El desfase entre las exigencias de Washington y sus acciones ha generado confusión entre los aliados. En mayo, el Pentágono canceló abruptamente el despliegue rotatorio de una Brigada de Combate Blindada en Polonia, lo que desencadenó una amplia preocupación entre los aliados del flanco oriental. Trump intentó posteriormente suavizar la medida al declarar que enviaría 5.000 tropas adicionales a Polonia en un plazo no especificado, pero la construcción de la infraestructura para albergar a esas fuerzas probablemente llevará años. La última vez que EE.UU. redujo su presencia en Europa a este nivel fue en 2022, antes de que la invasión a gran escala de Ucrania por parte de Rusia provocara un rápido refuerzo.
Valores de Defensa y la Prima de Riesgo
La incertidumbre tiene implicaciones tangibles para los mercados. Los contratistas de defensa europeos se beneficiarán del aumento del gasto del 20%, con una afluencia de capital en busca de una capacidad de fabricación limitada. La restricción de absorción identificada por Rutte se traduce en precios más altos para los equipos y plazos de entrega más largos, un viento de cola para empresas con líneas de producción existentes como Rheinmetall y BAE Systems. La reducción de tropas estadounidenses introduce una prima de riesgo geopolítico que podría respaldar el oro y el dólar como activos refugio, al tiempo que mantiene un piso bajo los precios de la energía dada la continua agresión de Rusia.
El Poder de Negociación de Ucrania y el Camino hacia las Conversaciones
Ucrania ha ampliado su ventaja en la guerra de drones y ha desarrollado contramedidas exitosas a las adaptaciones tácticas rusas. Kiev presiona la logística rusa con drones de "alcance medio" mientras golpea infraestructuras energéticas en la retaguardia, lo que ha provocado una creciente crisis de combustible interno que Putin reconoció a finales de junio. Su objetivo de apoderarse del resto de la región ucraniana de Donbás, en el este, parece cada vez más difícil, aunque sigue condicionando la paz a exigencias maximalistas que superan su poder militar real.

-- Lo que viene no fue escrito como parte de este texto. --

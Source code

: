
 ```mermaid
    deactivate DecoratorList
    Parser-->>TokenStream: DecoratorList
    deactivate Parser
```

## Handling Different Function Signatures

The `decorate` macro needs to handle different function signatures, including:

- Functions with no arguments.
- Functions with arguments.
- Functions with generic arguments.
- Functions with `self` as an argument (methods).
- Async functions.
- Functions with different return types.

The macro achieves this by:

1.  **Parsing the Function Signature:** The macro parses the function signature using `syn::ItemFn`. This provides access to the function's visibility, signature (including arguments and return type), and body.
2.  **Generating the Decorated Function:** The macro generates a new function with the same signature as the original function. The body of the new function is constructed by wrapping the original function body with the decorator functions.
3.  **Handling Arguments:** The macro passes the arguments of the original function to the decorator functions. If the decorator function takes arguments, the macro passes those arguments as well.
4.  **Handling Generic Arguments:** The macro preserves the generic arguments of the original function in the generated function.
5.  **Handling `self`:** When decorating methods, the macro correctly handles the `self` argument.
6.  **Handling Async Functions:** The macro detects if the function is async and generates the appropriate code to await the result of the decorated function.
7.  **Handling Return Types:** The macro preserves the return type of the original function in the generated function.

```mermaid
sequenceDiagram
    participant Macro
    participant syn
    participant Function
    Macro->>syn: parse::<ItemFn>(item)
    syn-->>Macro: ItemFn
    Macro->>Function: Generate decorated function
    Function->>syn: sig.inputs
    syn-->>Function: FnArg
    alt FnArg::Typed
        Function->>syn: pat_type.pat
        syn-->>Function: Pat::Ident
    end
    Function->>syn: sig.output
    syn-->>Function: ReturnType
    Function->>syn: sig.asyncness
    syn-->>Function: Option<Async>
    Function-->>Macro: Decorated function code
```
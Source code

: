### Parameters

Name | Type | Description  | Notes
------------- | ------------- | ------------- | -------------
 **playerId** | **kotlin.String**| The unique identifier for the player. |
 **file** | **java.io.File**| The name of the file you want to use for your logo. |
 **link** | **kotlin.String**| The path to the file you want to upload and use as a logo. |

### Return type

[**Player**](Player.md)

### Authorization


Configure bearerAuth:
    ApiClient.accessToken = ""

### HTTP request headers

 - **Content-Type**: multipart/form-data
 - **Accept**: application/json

La última vez que la OTAN se reunió bajo una tensión transatlántica similar fue en la cumbre de Vilna de 2023, cuando los aliados tuvieron dificultades para acordar la vía de adhesión de Ucrania. La reunión de esta semana en Ankara tiene apuestas más altas: la alianza debe demostrar que EE.UU. sigue comprometido con el Artículo 5, incluso mientras transfiere más responsabilidad de defensa convencional a Europa. El desafío de Trump es ofrecer mano dura en el gasto sin romper la confianza que mantiene unida a la alianza.
Este artículo es solo para fines informativos y no constituye asesoramiento de inversión.